Douglas A. McIntyre is the co-founder, chief executive officer and editor in chief of 24/7 Wall St. and 24/7 Tempo. He has held these jobs since 2006.

McIntyre has written thousands of articles for 24/7 Wall St. He is an expert on corporate finance, the automotive industry, media companies and international finance. He has edited articles on national demographics, sports, personal income and travel.

His work has been quoted or mentioned in The New York Times, The Wall Street Journal, Los Angeles Times, The Washington Post, NBC News, Time, The New Yorker, HuffPost USA Today, Business Insider, Yahoo, AOL, MarketWatch, The Atlantic, Bloomberg, New York Post, Chicago Tribune, Forbes, The Guardian and many other major publications. McIntyre has been a guest on CNBC, the BBC and television and radio stations across the country.

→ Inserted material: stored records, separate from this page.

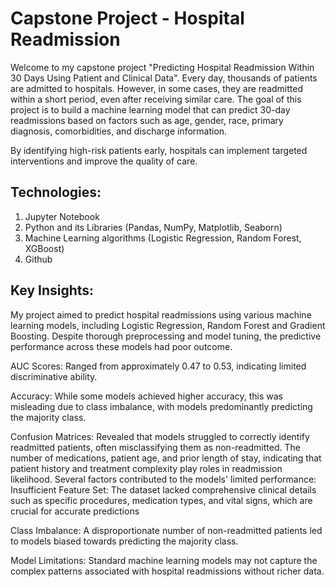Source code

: ﻿# Capstone Project - Hospital Readmission
Welcome to my capstone project "Predicting Hospital Readmission Within 30 Days Using Patient and Clinical Data".
Every day, thousands of patients are admitted to hospitals. However, in some cases, they are readmitted within a short period, even after receiving similar care. The goal of this project is to build a machine learning model that can predict 30-day readmissions based on factors such as age, gender, race, primary diagnosis, comorbidities, and discharge information.

By identifying high-risk patients early, hospitals can implement targeted interventions and improve the quality of care.

## Technologies:
1. Jupyter Notebook
2. Python and its Libraries (Pandas, NumPy, Matplotlib, Seaborn)
3. Machine Learning algorithms (Logistic Regression, Random Forest, XGBoost)
4. Github

## Key Insights:
My project aimed to predict hospital readmissions using various machine learning models, including Logistic Regression, Random Forest and Gradient Boosting. Despite thorough preprocessing and model tuning, the predictive performance across these models had poor outcome.

AUC Scores: Ranged from approximately 0.47 to 0.53, indicating limited discriminative ability.

Accuracy: While some models achieved higher accuracy, this was misleading due to class imbalance, with models predominantly predicting the majority class.

Confusion Matrices: Revealed that models struggled to correctly identify readmitted patients, often misclassifying them as non-readmitted. The number of medications, patient age, and prior length of stay, indicating that patient history and treatment complexity play roles in readmission likelihood. Several factors contributed to the models' limited performance: Insufficient Feature Set: The dataset lacked comprehensive clinical details such as specific procedures, medication types, and vital signs, which are crucial for accurate predictions

Class Imbalance: A disproportionate number of non-readmitted patients led to models biased towards predicting the majority class.

Model Limitations: Standard machine learning models may not capture the complex patterns associated with hospital readmissions without richer data.


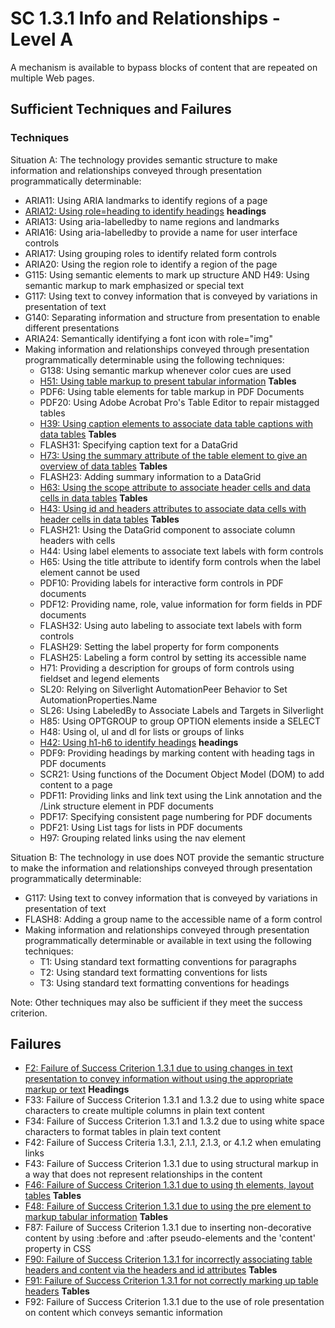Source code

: # SC 1.3.1 Info and Relationships - Level A

A mechanism is available to bypass blocks of content that are repeated on multiple Web pages.

## Sufficient Techniques and Failures

### Techniques

Situation A: The technology provides semantic structure to make information and relationships conveyed through presentation programmatically determinable:

- ARIA11: Using ARIA landmarks to identify regions of a page
- [ARIA12: Using role=heading to identify headings](aria12.md) **headings**
- ARIA13: Using aria-labelledby to name regions and landmarks
- ARIA16: Using aria-labelledby to provide a name for user interface controls
- ARIA17: Using grouping roles to identify related form controls
- ARIA20: Using the region role to identify a region of the page
- G115: Using semantic elements to mark up structure AND H49: Using semantic markup to mark emphasized or special text
- G117: Using text to convey information that is conveyed by variations in presentation of text
- G140: Separating information and structure from presentation to enable different presentations
- ARIA24: Semantically identifying a font icon with role="img"
- Making information and relationships conveyed through presentation programmatically determinable using the following techniques:
  - G138: Using semantic markup whenever color cues are used
  - [H51: Using table markup to present tabular information](h51.md) **Tables**
  - PDF6: Using table elements for table markup in PDF Documents
  - PDF20: Using Adobe Acrobat Pro's Table Editor to repair mistagged tables
  - [H39: Using caption elements to associate data table captions with data tables](h39.md) **Tables**
  - FLASH31: Specifying caption text for a DataGrid
  - [H73: Using the summary attribute of the table element to give an overview of data tables](h73.md) **Tables**
  - FLASH23: Adding summary information to a DataGrid
  - [H63: Using the scope attribute to associate header cells and data cells in data tables](h63.md) **Tables**
  - [H43: Using id and headers attributes to associate data cells with header cells in data tables](h43.md) **Tables**
  - FLASH21: Using the DataGrid component to associate column headers with cells
  - H44: Using label elements to associate text labels with form controls
  - H65: Using the title attribute to identify form controls when the label element cannot be used
  - PDF10: Providing labels for interactive form controls in PDF documents
  - PDF12: Providing name, role, value information for form fields in PDF documents
  - FLASH32: Using auto labeling to associate text labels with form controls
  - FLASH29: Setting the label property for form components
  - FLASH25: Labeling a form control by setting its accessible name
  - H71: Providing a description for groups of form controls using fieldset and legend elements
  - SL20: Relying on Silverlight AutomationPeer Behavior to Set AutomationProperties.Name
  - SL26: Using LabeledBy to Associate Labels and Targets in Silverlight
  - H85: Using OPTGROUP to group OPTION elements inside a SELECT
  - H48: Using ol, ul and dl for lists or groups of links
  - [H42: Using h1-h6 to identify headings](h42.md) **headings**
  - PDF9: Providing headings by marking content with heading tags in PDF documents
  - SCR21: Using functions of the Document Object Model (DOM) to add content to a page
  - PDF11: Providing links and link text using the Link annotation and the /Link structure element in PDF documents
  - PDF17: Specifying consistent page numbering for PDF documents
  - PDF21: Using List tags for lists in PDF documents
  - H97: Grouping related links using the nav element

Situation B: The technology in use does NOT provide the semantic structure to make the information and relationships conveyed through presentation programmatically determinable:

- G117: Using text to convey information that is conveyed by variations in presentation of text
- FLASH8: Adding a group name to the accessible name of a form control
- Making information and relationships conveyed through presentation programmatically determinable or available in text using the following techniques:
  - T1: Using standard text formatting conventions for paragraphs
  - T2: Using standard text formatting conventions for lists
  - T3: Using standard text formatting conventions for headings

Note: Other techniques may also be sufficient if they meet the success criterion.

## Failures

- [F2: Failure of Success Criterion 1.3.1 due to using changes in text presentation to convey information without using the appropriate markup or text](f2.md) **Headings**
- F33: Failure of Success Criterion 1.3.1 and 1.3.2 due to using white space characters to create multiple columns in plain text content
- F34: Failure of Success Criterion 1.3.1 and 1.3.2 due to using white space characters to format tables in plain text content
- F42: Failure of Success Criteria 1.3.1, 2.1.1, 2.1.3, or 4.1.2 when emulating links
- F43: Failure of Success Criterion 1.3.1 due to using structural markup in a way that does not represent relationships in the content
- [F46: Failure of Success Criterion 1.3.1 due to using th elements, layout tables](f46.md) **Tables**
- [F48: Failure of Success Criterion 1.3.1 due to using the pre element to markup tabular information](f48.md) **Tables**
- F87: Failure of Success Criterion 1.3.1 due to inserting non-decorative content by using :before and :after pseudo-elements and the 'content' property in CSS
- [F90: Failure of Success Criterion 1.3.1 for incorrectly associating table headers and content via the headers and id attributes](f90.md) **Tables**
- [F91: Failure of Success Criterion 1.3.1 for not correctly marking up table headers](f91.md) **Tables**
- F92: Failure of Success Criterion 1.3.1 due to the use of role presentation on content which conveys semantic information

A magna cum laude graduate of Harvard College, McIntyre also was president of The Harvard Advocate. Founded in 1866, the Advocate is the oldest college publication in the United States.

TheStreet.com, Comps.com and Edgar Online are some of the public companies for which McIntyre served on the board of directors. He was a Vicinity Corporation board member when the company was sold to Microsoft in 2002. He served on the audit committees of some of these companies.

McIntyre has been the CEO of FutureSource, a provider of trading terminals and news to commodities and futures traders. He was president of Switchboard, the online phone directory company. He served as chairman and CEO of On2 Technologies, the video compression company that provided video compression software for Adobe’s Flash. Google bought On2 in 2009.